Onu nasıl tanıdım. 1972 yıllarıydı. İzmit İmam Hatip Lisesinde okuyorduk. Okulun ilk öğrencileri ve tek son sınıfıydı. Miyasoğlu’nun tabiriyle başarıya adanmış 35 kişiydik. Ali Nar Meslek dersi hocamızdı ama edebiyat dersine de giriyordu. Geniş kültür ve engin bilgisiyle bizi aydınlatıyor farklı bir öğretmen profili çiziyordu. Birkaç ay geçmedi ki edebiyat derslerine yeni atanan bir öğretmenin geleceği duyurdu. İşi ehline devrediyoruz dedi.
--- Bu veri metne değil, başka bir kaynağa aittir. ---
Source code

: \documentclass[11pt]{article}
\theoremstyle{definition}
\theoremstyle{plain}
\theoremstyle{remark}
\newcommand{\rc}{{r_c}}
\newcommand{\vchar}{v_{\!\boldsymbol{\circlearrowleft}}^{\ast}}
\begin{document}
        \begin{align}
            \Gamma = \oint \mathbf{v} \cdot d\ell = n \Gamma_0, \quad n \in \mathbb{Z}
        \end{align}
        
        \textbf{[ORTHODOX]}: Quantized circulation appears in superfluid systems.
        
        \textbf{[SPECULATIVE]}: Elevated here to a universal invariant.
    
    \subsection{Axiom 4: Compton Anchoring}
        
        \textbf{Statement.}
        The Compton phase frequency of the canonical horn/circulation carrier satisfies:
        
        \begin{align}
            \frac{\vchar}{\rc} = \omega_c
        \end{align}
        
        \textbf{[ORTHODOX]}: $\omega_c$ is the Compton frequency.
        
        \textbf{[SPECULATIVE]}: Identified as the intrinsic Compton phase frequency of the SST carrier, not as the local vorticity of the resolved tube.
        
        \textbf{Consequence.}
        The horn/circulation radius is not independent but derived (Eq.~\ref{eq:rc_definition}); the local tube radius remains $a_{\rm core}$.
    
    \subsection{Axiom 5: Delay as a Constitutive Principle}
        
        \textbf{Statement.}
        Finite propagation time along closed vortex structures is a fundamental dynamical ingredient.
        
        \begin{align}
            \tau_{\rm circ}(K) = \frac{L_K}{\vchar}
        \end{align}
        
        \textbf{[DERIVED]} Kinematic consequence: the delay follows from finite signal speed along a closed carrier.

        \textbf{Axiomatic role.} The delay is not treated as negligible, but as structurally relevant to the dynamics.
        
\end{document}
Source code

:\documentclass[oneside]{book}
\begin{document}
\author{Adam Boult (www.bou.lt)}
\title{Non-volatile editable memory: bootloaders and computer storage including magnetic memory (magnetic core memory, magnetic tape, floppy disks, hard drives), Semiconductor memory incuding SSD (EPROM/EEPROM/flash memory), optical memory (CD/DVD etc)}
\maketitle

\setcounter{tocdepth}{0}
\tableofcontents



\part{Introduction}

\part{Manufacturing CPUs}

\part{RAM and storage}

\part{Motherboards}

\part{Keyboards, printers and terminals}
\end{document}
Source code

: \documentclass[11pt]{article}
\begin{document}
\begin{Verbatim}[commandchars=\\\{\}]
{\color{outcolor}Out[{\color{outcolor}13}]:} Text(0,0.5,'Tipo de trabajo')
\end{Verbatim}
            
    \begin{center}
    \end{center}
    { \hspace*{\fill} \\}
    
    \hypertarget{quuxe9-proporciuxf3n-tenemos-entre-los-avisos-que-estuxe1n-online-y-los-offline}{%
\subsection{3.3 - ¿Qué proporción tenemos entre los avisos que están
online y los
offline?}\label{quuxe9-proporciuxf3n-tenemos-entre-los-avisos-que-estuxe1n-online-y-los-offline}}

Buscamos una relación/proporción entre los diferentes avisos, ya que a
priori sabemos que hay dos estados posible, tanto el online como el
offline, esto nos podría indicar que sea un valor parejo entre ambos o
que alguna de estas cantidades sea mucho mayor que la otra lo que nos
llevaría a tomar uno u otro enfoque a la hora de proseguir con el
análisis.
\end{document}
Gelen öğretmenin Necip Fazıl’ın Büyük Doğu ekoluna bağlı olduğunu, O’nun derslerinin bize çok yararlı olacağını vurguluyordu.
Ertesi gün saçları oldukça gür genç bir öğretmen derse girdi. Sınıfın çoğu Urfa gezisine gitmiş, birkaç arkadaş kalmıştık. İlk ders bize M. Akif’i işlemiş Akif’in milliyetçi değil, ümmetçi olduğunu söylemişti. Şaşırmıştık. İlk kez böyle bir bilgiyle karşılaşıyorduk hem de o güne kadar hep karşıt söylemli edebiyat öğretmeni yerine bizden bir edebiyat öğretmeni ile karşılaşıyorduk.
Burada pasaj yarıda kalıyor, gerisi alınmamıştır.